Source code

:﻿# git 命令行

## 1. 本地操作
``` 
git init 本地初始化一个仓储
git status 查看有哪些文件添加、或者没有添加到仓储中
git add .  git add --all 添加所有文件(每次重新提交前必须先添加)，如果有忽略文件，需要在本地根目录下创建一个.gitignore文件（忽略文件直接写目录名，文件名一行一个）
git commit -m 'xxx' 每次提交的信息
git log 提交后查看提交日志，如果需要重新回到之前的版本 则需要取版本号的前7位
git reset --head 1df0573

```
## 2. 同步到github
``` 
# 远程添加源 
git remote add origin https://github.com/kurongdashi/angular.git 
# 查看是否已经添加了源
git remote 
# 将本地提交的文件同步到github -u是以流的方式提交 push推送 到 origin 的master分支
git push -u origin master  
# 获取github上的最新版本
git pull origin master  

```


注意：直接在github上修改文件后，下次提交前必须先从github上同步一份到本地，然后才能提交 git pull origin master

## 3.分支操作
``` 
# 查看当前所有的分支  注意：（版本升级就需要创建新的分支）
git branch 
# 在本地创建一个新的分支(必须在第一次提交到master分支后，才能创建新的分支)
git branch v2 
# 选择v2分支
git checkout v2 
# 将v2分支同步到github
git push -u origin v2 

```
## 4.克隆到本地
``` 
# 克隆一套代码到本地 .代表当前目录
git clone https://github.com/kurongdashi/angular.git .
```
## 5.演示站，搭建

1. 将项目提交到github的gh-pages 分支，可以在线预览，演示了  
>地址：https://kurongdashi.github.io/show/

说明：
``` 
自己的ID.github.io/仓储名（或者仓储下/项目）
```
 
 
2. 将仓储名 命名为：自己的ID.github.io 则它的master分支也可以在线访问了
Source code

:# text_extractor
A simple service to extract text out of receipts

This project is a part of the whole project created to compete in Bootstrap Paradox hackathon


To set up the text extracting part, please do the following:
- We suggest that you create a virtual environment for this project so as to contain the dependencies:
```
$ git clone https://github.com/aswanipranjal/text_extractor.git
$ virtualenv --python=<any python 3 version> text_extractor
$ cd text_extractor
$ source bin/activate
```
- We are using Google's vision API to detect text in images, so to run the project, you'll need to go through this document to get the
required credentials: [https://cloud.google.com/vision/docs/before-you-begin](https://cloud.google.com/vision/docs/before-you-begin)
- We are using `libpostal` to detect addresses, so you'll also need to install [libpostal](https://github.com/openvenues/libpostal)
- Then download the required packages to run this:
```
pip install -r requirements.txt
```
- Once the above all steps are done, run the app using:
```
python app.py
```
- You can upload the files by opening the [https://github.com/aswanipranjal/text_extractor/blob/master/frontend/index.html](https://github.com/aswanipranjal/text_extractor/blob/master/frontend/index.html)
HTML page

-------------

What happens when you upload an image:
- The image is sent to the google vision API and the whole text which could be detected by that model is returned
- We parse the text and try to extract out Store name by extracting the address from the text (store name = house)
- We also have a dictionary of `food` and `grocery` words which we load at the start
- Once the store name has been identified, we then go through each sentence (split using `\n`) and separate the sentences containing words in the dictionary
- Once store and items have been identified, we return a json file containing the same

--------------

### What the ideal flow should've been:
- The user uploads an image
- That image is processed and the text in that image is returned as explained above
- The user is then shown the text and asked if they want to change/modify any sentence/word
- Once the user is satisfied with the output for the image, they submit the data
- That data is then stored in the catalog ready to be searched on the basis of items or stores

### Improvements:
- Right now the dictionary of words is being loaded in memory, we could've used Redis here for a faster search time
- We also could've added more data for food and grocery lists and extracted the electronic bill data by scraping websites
· · · · · · ·
Exercise goal:
Above are the records; retype them all without a single difference.

Answer area:
Source code

:﻿# git 命令行

## 1. 本地操作
``` 
git init 本地初始化一个仓储
git status 查看有哪些文件添加、或者没有添加到仓储中
git add .  git add --all 添加所有文件(每次重新提交前必须先添加)，如果有忽略文件，需要在本地根目录下创建一个.gitignore文件（忽略文件直接写目录名，文件名一行一个）
git commit -m 'xxx' 每次提交的信息
git log 提交后查看提交日志，如果需要重新回到之前的版本 则需要取版本号的前7位
git reset --head 1df0573

```
## 2. 同步到github
``` 
# 远程添加源 
git remote add origin https://github.com/kurongdashi/angular.git 
# 查看是否已经添加了源
git remote 
# 将本地提交的文件同步到github -u是以流的方式提交 push推送 到 origin 的master分支
git push -u origin master  
# 获取github上的最新版本
git pull origin master  

```


注意：直接在github上修改文件后，下次提交前必须先从github上同步一份到本地，然后才能提交 git pull origin master

## 3.分支操作
``` 
# 查看当前所有的分支  注意：（版本升级就需要创建新的分支）
git branch 
# 在本地创建一个新的分支(必须在第一次提交到master分支后，才能创建新的分支)
git branch v2 
# 选择v2分支
git checkout v2 
# 将v2分支同步到github
git push -u origin v2 

```
## 4.克隆到本地
``` 
# 克隆一套代码到本地 .代表当前目录
git clone https://github.com/kurongdashi/angular.git .
```
## 5.演示站，搭建

1. 将项目提交到github的gh-pages 分支，可以在线预览，演示了  
>地址：https://kurongdashi.github.io/show/

说明：
``` 
自己的ID.github.io/仓储名（或者仓储下/项目）
```
 
 
2. 将仓储名 命名为：自己的ID.github.io 则它的master分支也可以在线访问了
Source code

:# text_extractor
A simple service to extract text out of receipts

This project is a part of the whole project created to compete in Bootstrap Paradox hackathon


To set up the text extracting part, please do the following:
- We suggest that you create a virtual environment for this project so as to contain the dependencies:
```
$ git clone https://github.com/aswanipranjal/text_extractor.git
$ virtualenv --python=<any python 3 version> text_extractor
$ cd text_extractor
$ source bin/activate
```
- We are using Google's vision API to detect text in images, so to run the project, you'll need to go through this document to get the
required credentials: [https://cloud.google.com/vision/docs/before-you-begin](https://cloud.google.com/vision/docs/before-you-begin)
- We are using `libpostal` to detect addresses, so you'll also need to install [libpostal](https://github.com/openvenues/libpostal)
- Then download the required packages to run this:
```
pip install -r requirements.txt
```
- Once the above all steps are done, run the app using:
```
python app.py
```
- You can upload the files by opening the [https://github.com/aswanipranjal/text_extractor/blob/master/frontend/index.html](https://github.com/aswanipranjal/text_extractor/blob/master/frontend/index.html)
HTML page

-------------

What happens when you upload an image:
- The image is sent to the google vision API and the whole text which could be detected by that model is returned
- We parse the text and try to extract out Store name by extracting the address from the text (store name = house)
- We also have a dictionary of `food` and `grocery` words which we load at the start
- Once the store name has been identified, we then go through each sentence (split using `\n`) and separate the sentences containing words in the dictionary
- Once store and items have been identified, we return a json file containing the same

--------------

### What the ideal flow should've been:
- The user uploads an image
- That image is processed and the text in that image is returned as explained above
- The user is then shown the text and asked if they want to change/modify any sentence/word
- Once the user is satisfied with the output for the image, they submit the data
- That data is then stored in the catalog ready to be searched on the basis of items or stores

### Improvements:
- Right now the dictionary of words is being loaded in memory, we could've used Redis here for a faster search time
- We also could've added more data for food and grocery lists and extracted the electronic bill data by scraping websites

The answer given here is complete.